Nothing is more important to a literary agent’s audience—publishers, writers, and readers—than a great read. But today, an enjoyable read is not enough to grab a publisher’s attention and eventually make it onto the bestseller’s list.
So, what is?
In one word, sales. Publishers know the importance of forecasting a book’s future sales in offering an author a contract. It’s business plain and simple. And the publishing business is a combination of sales, life cycle, and the book, and author’s, popularity.
To help you craft a more compelling pitch, consider these important questions:
- What distinguishes your book from all the others in your genre? Books in the same genre have a lot in common, but each story is distinctive. This distinction includes the interesting elements in your book that make it stand out from the rest. Be sure to delineate these in your query or pitch.

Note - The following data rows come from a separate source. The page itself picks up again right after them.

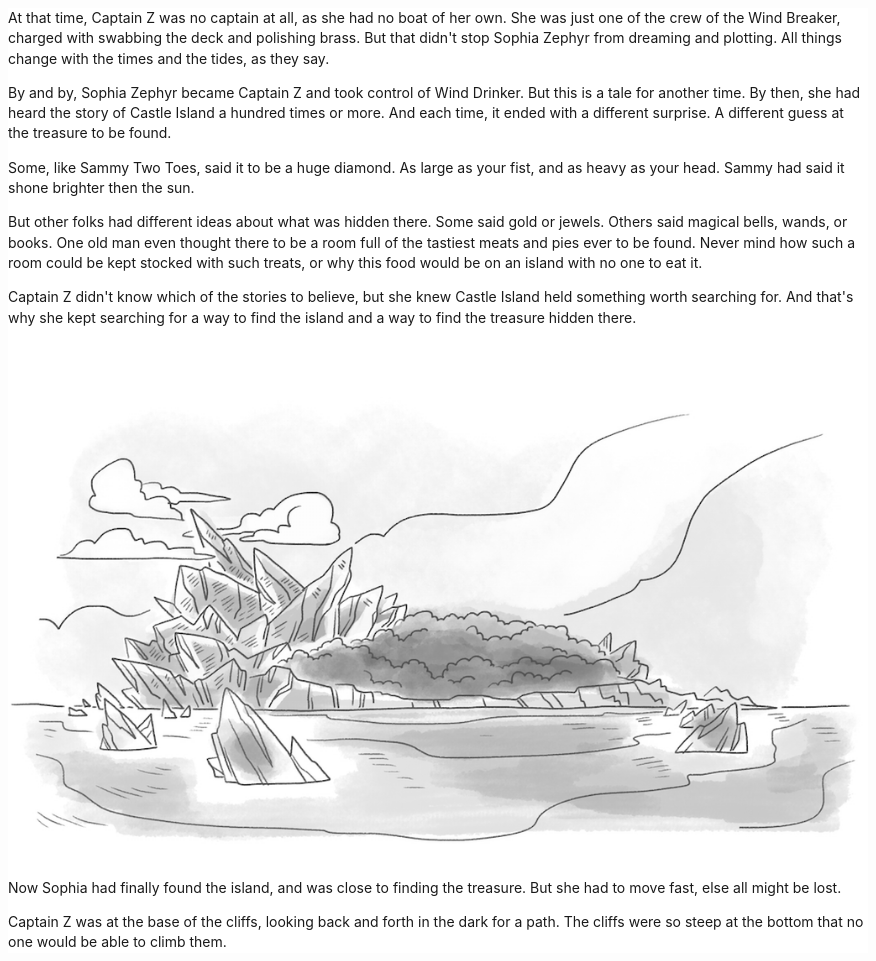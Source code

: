 At that time, Captain Z was no captain at all, as she had no boat of her own. She was just one of the crew of the Wind Breaker, charged with swabbing the deck and polishing brass. But that didn't stop Sophia Zephyr from dreaming and plotting. All things change with the times and the tides, as they say.

By and by, Sophia Zephyr became Captain Z and took control of Wind Drinker. But this is a tale for another time. By then, she had heard the story of Castle Island a hundred times or more. And each time, it ended with a different surprise. A different guess at the treasure to be found.

Some, like Sammy Two Toes, said it to be a huge diamond. As large as your fist, and as heavy as your head. Sammy had said it shone brighter then the sun.

But other folks had different ideas about what was hidden there. Some said gold or jewels. Others said magical bells, wands, or books. One old man even thought there to be a room full of the tastiest meats and pies ever to be found. Never mind how such a room could be kept stocked with such treats, or why this food would be on an island with no one to eat it.

Captain Z didn't know which of the stories to believe, but she knew Castle Island held something worth searching for. And that's why she kept searching for a way to find the island and a way to find the treasure hidden there.

#

![](img/castle_island.png)

Now Sophia had finally found the island, and was close to finding the treasure. But she had to move fast, else all might be lost.

Captain Z was at the base of the cliffs, looking back and forth in the dark for a path. The cliffs were so steep at the bottom that no one would be able to climb them.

- What makes you the best author of this story? Whether it’s fiction or non-fiction, explain why you’re the one that should tell this story. There is a reason you were moved to create this piece and that is exactly what will lead readers to you and make them lifelong fans.
- What about your book gives it longevity? This may include your plans for follow up such as a series, accompanying short videos, workbooks, and activities to keep readers engaged and build a lifelong pipeline of readers and sales.
- What will you do to drive sales? Writing a great book isn’t enough. You’ll have to do some heavy lifting to help publishers drive sales. This includes book talks, conferences, and if applicable, school and library visits. You also know the importance of social media, so share in your pitch your successful history in selling your works and how you plan to promote it moving forward. Keep in mind, this may include hiring a freelance publicist so that you can focus on your craft.
- What’s your star quality? So, you’re not a celebrity. Still, there’s something uniquely special about you and that “je ne sais quoi” should be relayed in your brand. Don’t be afraid to shine a light on yourself and let publishers see your potential. If you’re stumped, ask friends, fans, and followers for ideas, and build on those. Everyone is a star. Now it’s your time to shine.